Главы из книги рава Авраама Роми КОЭНА «Самый молодой партизан»
Продолжение. Начало в №1083
Через две недели после того как я поселился у дяди, я получил замечательную новость. Моя младшая сестренка Сара бежала в Венгрию. Я уже терял всякую надежду увидеть вновь кого-либо из ближайших родных. Спустя несколько дней она присоединилась ко мне в доме нашего дяди.

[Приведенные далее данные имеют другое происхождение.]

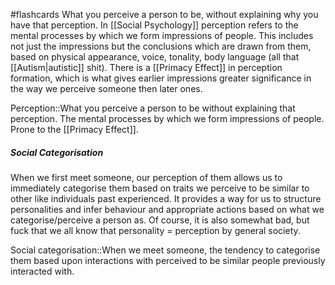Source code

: #flashcards 
What you perceive a person to be, without explaining why you have that perception. In [[Social Psychology]] perception refers to the mental processes by which we form impressions of people. This includes not just the impressions but the conclusions which are drawn from them, based on physical appearance, voice, tonality, body language (all that [[Autism|autistic]] shit). There is a [[Primacy Effect]] in perception formation, which is what gives earlier impressions greater significance in the way we perceive someone then later ones. 

Perception::What you perceive a person to be without explaining that perception. The mental processes by which we form impressions of people. Prone to the [[Primacy Effect]].
<!--SR:!2023-11-13,6,250-->


##### Social Categorisation
When we first meet someone, our perception of them allows us to immediately categorise them based on traits we perceive to be similar to other like individuals past experienced. It provides a way for us to structure personalities and infer behaviour and appropriate actions based on what we categorise/perceive a person as. Of course, it is also somewhat bad, but fuck that we all know that personality = perception by general society.

Social categorisation::When we meet someone, the tendency to categorise them based upon interactions with perceived to be similar people previously interacted with.
<!--SR:!2023-11-14,7,250-->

История побега Сары демонстрирует, что, несмотря на все испытания и ужасы, наполнявшие нашу жизнь, наши дни еще могла осенить чудесная добродетель. Невзирая на то, что повсюду были нацисты и их злобные приспешники, все еще находились хорошие и смелые люди, готовые рисковать жизнью, чтобы помочь евреям. Наша бывшая прислуга — нееврейка по имени Маришка — приехала к моим родителям, так как была очень обеспокоена их безопасностью. Маришка работала у нас домоправительницей на протяжении семи лет. Когда у нашей няни бывал выходной, Маришка добровольно предлагала присматривать за нами. Она говорила с нами утренние молитвы, следя, чтобы мы произносили правильно все слова на иврите. Как она выучила их, мне неизвестно. Мои родители оплатили свадьбу Маришки с офицером венгерской армии. Она жила с ним и их двумя детьми в Венгрии. Прошло семь лет с тех пор, как она работала у нас. Маришка вернулась потому, что ей было отлично известно, что словацких евреев отправляют в трудовые лагеря, где с ними обращаются бесчеловечным образом.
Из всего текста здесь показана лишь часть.